Characterization tests cut this knot by inverting the usual question. Instead of asking “what should this code do?” you ask “what does this code currently do?” The answer becomes the test.
What Characterization Tests Are and How They Work
A characterization test, as described by Michael Feathers in “Working Effectively with Legacy Code,” is a test that captures the current behavior of a piece of code without judging whether that behavior is correct.
The process is:
- Call the code under test with specific inputs.
- Observe the outputs (return values, side effects, database writes, log output).
- Write assertions against those observed outputs.
- The test passes when the code behaves exactly as it behaved when you wrote the test.
If the code has a bug, the characterization test will capture the buggy behavior. That is intentional. The goal is not to fix bugs yet; the goal is to create a regression detector so you can refactor without introducing new problems.
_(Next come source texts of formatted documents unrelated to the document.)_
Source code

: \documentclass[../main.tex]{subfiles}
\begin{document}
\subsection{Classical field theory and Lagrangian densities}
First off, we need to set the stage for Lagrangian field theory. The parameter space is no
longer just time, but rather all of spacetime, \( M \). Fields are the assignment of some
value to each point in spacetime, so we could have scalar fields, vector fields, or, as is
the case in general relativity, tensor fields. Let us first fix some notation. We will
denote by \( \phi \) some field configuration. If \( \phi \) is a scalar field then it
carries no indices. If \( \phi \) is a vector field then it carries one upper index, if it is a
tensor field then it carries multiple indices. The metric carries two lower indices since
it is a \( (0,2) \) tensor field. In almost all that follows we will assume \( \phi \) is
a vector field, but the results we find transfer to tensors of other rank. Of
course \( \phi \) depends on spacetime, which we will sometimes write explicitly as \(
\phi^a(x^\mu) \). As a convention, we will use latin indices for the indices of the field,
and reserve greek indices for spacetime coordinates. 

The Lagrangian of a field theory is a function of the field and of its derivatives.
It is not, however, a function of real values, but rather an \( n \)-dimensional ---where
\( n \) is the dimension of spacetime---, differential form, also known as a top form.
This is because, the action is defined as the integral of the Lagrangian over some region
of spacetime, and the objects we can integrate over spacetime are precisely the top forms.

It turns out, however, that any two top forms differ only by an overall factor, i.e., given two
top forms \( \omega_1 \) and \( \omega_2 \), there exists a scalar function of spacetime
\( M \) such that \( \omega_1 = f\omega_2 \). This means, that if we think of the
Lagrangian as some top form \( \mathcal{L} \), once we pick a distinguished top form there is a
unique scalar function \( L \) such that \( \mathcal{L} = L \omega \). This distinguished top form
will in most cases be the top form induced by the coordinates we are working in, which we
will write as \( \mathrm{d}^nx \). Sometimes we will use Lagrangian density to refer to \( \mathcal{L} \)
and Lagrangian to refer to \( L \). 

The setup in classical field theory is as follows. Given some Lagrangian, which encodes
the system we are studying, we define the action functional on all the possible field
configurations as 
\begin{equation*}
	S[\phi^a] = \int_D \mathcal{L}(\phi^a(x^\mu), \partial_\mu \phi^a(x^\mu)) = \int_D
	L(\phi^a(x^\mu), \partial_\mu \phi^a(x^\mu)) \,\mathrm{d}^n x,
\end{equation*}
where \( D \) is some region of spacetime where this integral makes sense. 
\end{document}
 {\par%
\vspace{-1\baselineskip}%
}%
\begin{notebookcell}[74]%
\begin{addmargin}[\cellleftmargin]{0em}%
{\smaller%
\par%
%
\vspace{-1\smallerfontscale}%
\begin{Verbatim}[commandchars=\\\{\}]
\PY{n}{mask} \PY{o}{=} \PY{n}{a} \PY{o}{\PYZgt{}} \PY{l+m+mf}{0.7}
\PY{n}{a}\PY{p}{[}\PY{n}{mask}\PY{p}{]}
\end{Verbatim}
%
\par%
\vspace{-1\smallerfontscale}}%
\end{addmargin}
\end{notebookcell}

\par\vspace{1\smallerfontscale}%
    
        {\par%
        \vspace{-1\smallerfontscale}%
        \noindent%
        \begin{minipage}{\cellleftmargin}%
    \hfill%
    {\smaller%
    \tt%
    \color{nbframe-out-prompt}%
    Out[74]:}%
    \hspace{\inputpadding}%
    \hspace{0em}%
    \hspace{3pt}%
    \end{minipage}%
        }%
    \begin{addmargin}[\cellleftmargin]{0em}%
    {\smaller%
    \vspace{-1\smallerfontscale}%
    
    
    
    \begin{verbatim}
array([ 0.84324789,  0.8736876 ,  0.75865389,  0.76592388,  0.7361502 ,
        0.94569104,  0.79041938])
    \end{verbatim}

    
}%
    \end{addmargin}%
For example, if a function returns None when passed an empty string, even if that seems wrong, your characterization test asserts that function("") == None. When you later refactor the function and it starts returning an empty list instead, the test fails. You now know your refactoring changed behavior, which gives you a choice: was that change intentional or accidental?
Step-by-Step: Writing Your First Characterization Test
Step 1: Identify the boundary. Choose a method, function, or class to characterize. Start with the smallest unit you can isolate: a single method rather than a whole class, a single class rather than a whole module.
Step 2: Run the code and observe. Call the function with representative inputs. If the function requires database access or external services, run it against a test database or use a record-and-replay tool to capture the responses. The goal is to get actual outputs, not mocked ones.
Step 3: Write assertions on the observed outputs. Write a test that calls the function with the same inputs and asserts that the outputs match what you observed. If the function returns a complex object, serialize it to JSON or a string representation and assert against that.
Step 4: Run the test until it passes consistently. If the function has non-deterministic behavior (timestamps, random numbers, external calls), you need to control those before the test can be reliable.
Step 5: Expand coverage to edge cases. Once the main path is covered, add tests for edge cases you can identify: empty inputs, null values, boundary conditions. Each additional case makes your safety net stronger.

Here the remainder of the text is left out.